— Information —
=== Begin Enclosure ===

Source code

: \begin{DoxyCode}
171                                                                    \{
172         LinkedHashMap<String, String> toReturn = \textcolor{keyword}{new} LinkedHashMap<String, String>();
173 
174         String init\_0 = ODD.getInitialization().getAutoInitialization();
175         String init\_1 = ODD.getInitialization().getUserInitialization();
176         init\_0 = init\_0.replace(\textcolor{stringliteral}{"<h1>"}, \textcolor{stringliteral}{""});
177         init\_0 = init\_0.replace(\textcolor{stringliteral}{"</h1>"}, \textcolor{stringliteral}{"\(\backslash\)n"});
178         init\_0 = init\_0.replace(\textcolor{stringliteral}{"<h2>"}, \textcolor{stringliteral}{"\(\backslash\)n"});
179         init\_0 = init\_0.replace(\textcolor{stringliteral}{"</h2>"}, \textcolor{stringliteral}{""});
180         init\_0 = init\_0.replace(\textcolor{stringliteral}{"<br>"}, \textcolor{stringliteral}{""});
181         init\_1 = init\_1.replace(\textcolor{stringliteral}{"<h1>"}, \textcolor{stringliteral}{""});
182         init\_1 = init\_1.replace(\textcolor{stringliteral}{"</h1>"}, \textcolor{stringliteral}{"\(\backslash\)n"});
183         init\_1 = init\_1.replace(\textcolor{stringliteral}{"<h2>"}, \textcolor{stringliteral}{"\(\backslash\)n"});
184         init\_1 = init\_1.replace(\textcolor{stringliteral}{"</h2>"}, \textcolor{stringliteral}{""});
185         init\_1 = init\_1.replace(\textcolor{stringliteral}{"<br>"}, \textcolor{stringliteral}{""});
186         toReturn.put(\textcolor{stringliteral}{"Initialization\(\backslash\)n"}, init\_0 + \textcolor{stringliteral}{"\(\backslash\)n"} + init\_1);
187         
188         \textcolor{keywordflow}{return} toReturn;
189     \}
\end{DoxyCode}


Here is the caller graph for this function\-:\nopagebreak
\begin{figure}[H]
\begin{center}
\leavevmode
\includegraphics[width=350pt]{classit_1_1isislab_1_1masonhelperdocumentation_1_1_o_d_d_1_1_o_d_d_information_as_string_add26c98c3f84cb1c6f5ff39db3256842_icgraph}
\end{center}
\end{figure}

=== End Enclosure ===

— To do —
Please repeat each entry. Keep every word the same.

— Solved exercise —
Source code

: \begin{DoxyCode}
171                                                                    \{
172         LinkedHashMap<String, String> toReturn = \textcolor{keyword}{new} LinkedHashMap<String, String>();
173 
174         String init\_0 = ODD.getInitialization().getAutoInitialization();
175         String init\_1 = ODD.getInitialization().getUserInitialization();
176         init\_0 = init\_0.replace(\textcolor{stringliteral}{"<h1>"}, \textcolor{stringliteral}{""});
177         init\_0 = init\_0.replace(\textcolor{stringliteral}{"</h1>"}, \textcolor{stringliteral}{"\(\backslash\)n"});
178         init\_0 = init\_0.replace(\textcolor{stringliteral}{"<h2>"}, \textcolor{stringliteral}{"\(\backslash\)n"});
179         init\_0 = init\_0.replace(\textcolor{stringliteral}{"</h2>"}, \textcolor{stringliteral}{""});
180         init\_0 = init\_0.replace(\textcolor{stringliteral}{"<br>"}, \textcolor{stringliteral}{""});
181         init\_1 = init\_1.replace(\textcolor{stringliteral}{"<h1>"}, \textcolor{stringliteral}{""});
182         init\_1 = init\_1.replace(\textcolor{stringliteral}{"</h1>"}, \textcolor{stringliteral}{"\(\backslash\)n"});
183         init\_1 = init\_1.replace(\textcolor{stringliteral}{"<h2>"}, \textcolor{stringliteral}{"\(\backslash\)n"});
184         init\_1 = init\_1.replace(\textcolor{stringliteral}{"</h2>"}, \textcolor{stringliteral}{""});
185         init\_1 = init\_1.replace(\textcolor{stringliteral}{"<br>"}, \textcolor{stringliteral}{""});
186         toReturn.put(\textcolor{stringliteral}{"Initialization\(\backslash\)n"}, init\_0 + \textcolor{stringliteral}{"\(\backslash\)n"} + init\_1);
187         
188         \textcolor{keywordflow}{return} toReturn;
189     \}
\end{DoxyCode}


Here is the caller graph for this function\-:\nopagebreak
\begin{figure}[H]
\begin{center}
\leavevmode
\includegraphics[width=350pt]{classit_1_1isislab_1_1masonhelperdocumentation_1_1_o_d_d_1_1_o_d_d_information_as_string_add26c98c3f84cb1c6f5ff39db3256842_icgraph}
\end{center}
\end{figure}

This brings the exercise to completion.